A Novel Dual of Shannon Information and Weighting Scheme

Shannon Information theory has achieved great success in not only communication technology where it was originally developed for but also many other science and engineering fields such as machine learning and artificial intelligence. Inspired by the famous weighting scheme TF-IDF, we discovered that information entropy has a natural dual. We complement the classical Shannon information theory by proposing a novel quantity, namely troenpy. Troenpy measures the certainty, commonness and similarity of the underlying distribution. To demonstrate its usefulness, we propose a troenpy based weighting scheme for document with class labels, namely positive class frequency (PCF). On a collection of public datasets we show the PCF based weighting scheme outperforms the classical TF-IDF and a popular Optimal Transportation based word moving distance algorithm in a kNN setting. We further developed a new odds-ratio type feature, namely Expected Class Information Bias(ECIB), which can be regarded as the expected odds ratio of the information quantity entropy and troenpy. In the experiments we observe that including the new ECIB features and simple binary term features in a simple logistic regression model can further significantly improve the performance. The simple new weighting scheme and ECIB features are very effective and can be computed with linear order complexity.

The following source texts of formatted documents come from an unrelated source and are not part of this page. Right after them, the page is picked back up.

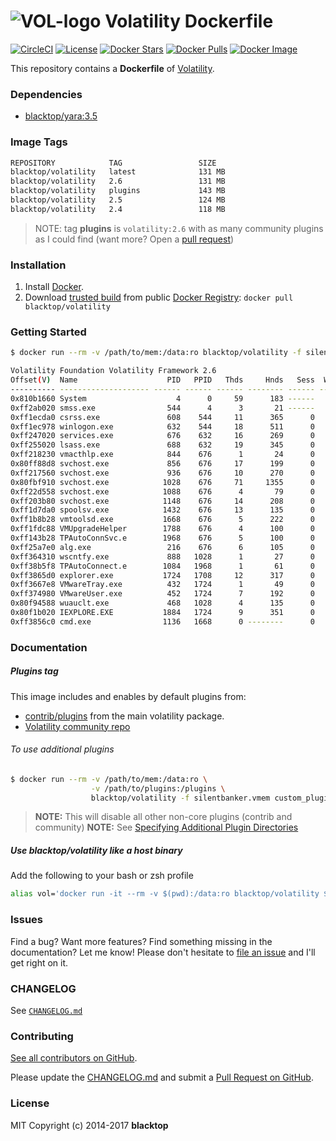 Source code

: ![VOL-logo](https://raw.githubusercontent.com/blacktop/docker-volatility/master/logo.png) Volatility Dockerfile
===============================================================================================================

[![CircleCI](https://circleci.com/gh/blacktop/docker-volatility.png?style=shield)](https://circleci.com/gh/blacktop/docker-volatility) [![License](http://img.shields.io/:license-mit-blue.svg)](http://doge.mit-license.org) [![Docker Stars](https://img.shields.io/docker/stars/blacktop/volatility.svg)](https://hub.docker.com/r/blacktop/volatility/) [![Docker Pulls](https://img.shields.io/docker/pulls/blacktop/volatility.svg)](https://hub.docker.com/r/blacktop/volatility/) [![Docker Image](https://img.shields.io/badge/docker%20image-131%20MB-blue.svg)](https://hub.docker.com/r/blacktop/volatility/)

This repository contains a **Dockerfile** of [Volatility](https://github.com/volatilityfoundation/volatility).

### Dependencies

-	[blacktop/yara:3.5](https://registry.hub.docker.com/u/blacktop/yara/)

### Image Tags

```bash
REPOSITORY            TAG                 SIZE
blacktop/volatility   latest              131 MB
blacktop/volatility   2.6                 131 MB
blacktop/volatility   plugins             143 MB
blacktop/volatility   2.5                 124 MB
blacktop/volatility   2.4                 118 MB
```

> NOTE: tag **plugins** is `volatility:2.6` with as many community plugins as I could find (want more? Open a [pull request](https://github.com/blacktop/docker-volatility/pull/new/master)\)

### Installation

1.	Install [Docker](https://docs.docker.com).
2.	Download [trusted build](https://hub.docker.com/r/blacktop/volatility/) from public [Docker Registry](https://hub.docker.com/): `docker pull blacktop/volatility`

### Getting Started

```bash
$ docker run --rm -v /path/to/mem:/data:ro blacktop/volatility -f silentbanker.vmem pslist
```

```bash
Volatility Foundation Volatility Framework 2.6
Offset(V)  Name                    PID   PPID   Thds     Hnds   Sess  Wow64 Start                          Exit
---------- -------------------- ------ ------ ------ -------- ------ ------ ------------------------------ ------------------------------
0x810b1660 System                    4      0     59      183 ------      0
0xff2ab020 smss.exe                544      4      3       21 ------      0 2010-08-11 06:06:21 UTC+0000
0xff1ecda0 csrss.exe               608    544     11      365      0      0 2010-08-11 06:06:23 UTC+0000
0xff1ec978 winlogon.exe            632    544     18      511      0      0 2010-08-11 06:06:23 UTC+0000
0xff247020 services.exe            676    632     16      269      0      0 2010-08-11 06:06:24 UTC+0000
0xff255020 lsass.exe               688    632     19      345      0      0 2010-08-11 06:06:24 UTC+0000
0xff218230 vmacthlp.exe            844    676      1       24      0      0 2010-08-11 06:06:24 UTC+0000
0x80ff88d8 svchost.exe             856    676     17      199      0      0 2010-08-11 06:06:24 UTC+0000
0xff217560 svchost.exe             936    676     10      270      0      0 2010-08-11 06:06:24 UTC+0000
0x80fbf910 svchost.exe            1028    676     71     1355      0      0 2010-08-11 06:06:24 UTC+0000
0xff22d558 svchost.exe            1088    676      4       79      0      0 2010-08-11 06:06:25 UTC+0000
0xff203b80 svchost.exe            1148    676     14      208      0      0 2010-08-11 06:06:26 UTC+0000
0xff1d7da0 spoolsv.exe            1432    676     13      135      0      0 2010-08-11 06:06:26 UTC+0000
0xff1b8b28 vmtoolsd.exe           1668    676      5      222      0      0 2010-08-11 06:06:35 UTC+0000
0xff1fdc88 VMUpgradeHelper        1788    676      4      100      0      0 2010-08-11 06:06:38 UTC+0000
0xff143b28 TPAutoConnSvc.e        1968    676      5      100      0      0 2010-08-11 06:06:39 UTC+0000
0xff25a7e0 alg.exe                 216    676      6      105      0      0 2010-08-11 06:06:39 UTC+0000
0xff364310 wscntfy.exe             888   1028      1       27      0      0 2010-08-11 06:06:49 UTC+0000
0xff38b5f8 TPAutoConnect.e        1084   1968      1       61      0      0 2010-08-11 06:06:52 UTC+0000
0xff3865d0 explorer.exe           1724   1708     12      317      0      0 2010-08-11 06:09:29 UTC+0000
0xff3667e8 VMwareTray.exe          432   1724      1       49      0      0 2010-08-11 06:09:31 UTC+0000
0xff374980 VMwareUser.exe          452   1724      7      192      0      0 2010-08-11 06:09:32 UTC+0000
0x80f94588 wuauclt.exe             468   1028      4      135      0      0 2010-08-11 06:09:37 UTC+0000
0x80f1b020 IEXPLORE.EXE           1884   1724      9      351      0      0 2010-08-15 18:54:05 UTC+0000
0xff3856c0 cmd.exe                1136   1668      0 --------      0      0 2010-08-15 19:01:51 UTC+0000   2010-08-15 19:01:51 UTC+0000
```

### Documentation

##### Plugins tag

This image includes and enables by default plugins from:

- [contrib/plugins](https://github.com/volatilityfoundation/volatility/tree/master/contrib/plugins) from the main volatility package.
- [Volatility community repo](https://github.com/volatilityfoundation/community)

###### To use additional plugins

```bash
$ docker run --rm -v /path/to/mem:/data:ro \
                  -v /path/to/plugins:/plugins \
                  blacktop/volatility -f silentbanker.vmem custom_plugin
```
> **NOTE:** This will disable all other non-core plugins (contrib and community)
> **NOTE:** See [Specifying Additional Plugin Directories](https://github.com/volatilityfoundation/volatility/wiki/Volatility%20Usage#specifying-additional-plugin-directories)


##### Use **blacktop/volatility** like a host binary

Add the following to your bash or zsh profile

```bash
alias vol='docker run -it --rm -v $(pwd):/data:ro blacktop/volatility $@'
```

### Issues

Find a bug? Want more features? Find something missing in the documentation? Let me know! Please don't hesitate to [file an issue](https://github.com/blacktop/docker-volatility/issues/new) and I'll get right on it.

### CHANGELOG

See [`CHANGELOG.md`](https://github.com/blacktop/docker-volatility/blob/master/CHANGELOG.md)

### Contributing

[See all contributors on GitHub](https://github.com/blacktop/docker-volatility/graphs/contributors).

Please update the [CHANGELOG.md](https://github.com/blacktop/docker-volatility/blob/master/CHANGELOG.md) and submit a [Pull Request on GitHub](https://help.github.com/articles/using-pull-requests/).

### License

MIT Copyright (c) 2014-2017 **blacktop**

A New Information Theory of Certainty for Machine Learning

Claude Shannon coined entropy to quantify the uncertainty of a random distribution for communication coding theory. We observe that the uncertainty nature of entropy also limits its direct usage in mathematical modeling. Therefore we propose a new concept troenpy,as the canonical dual of entropy, to quantify the certainty of the underlying distribution. We demonstrate two applications in machine learning. The first is for the classical document classification, we develop a troenpy based weighting scheme to leverage the document class label. The second is a self-troenpy weighting scheme for sequential data and show that it can be easily included in neural network based language models and achieve dramatic perplexity reduction. We also define quantum troenpy as the dual of the Von Neumann entropy to quantify the certainty of quantum systems.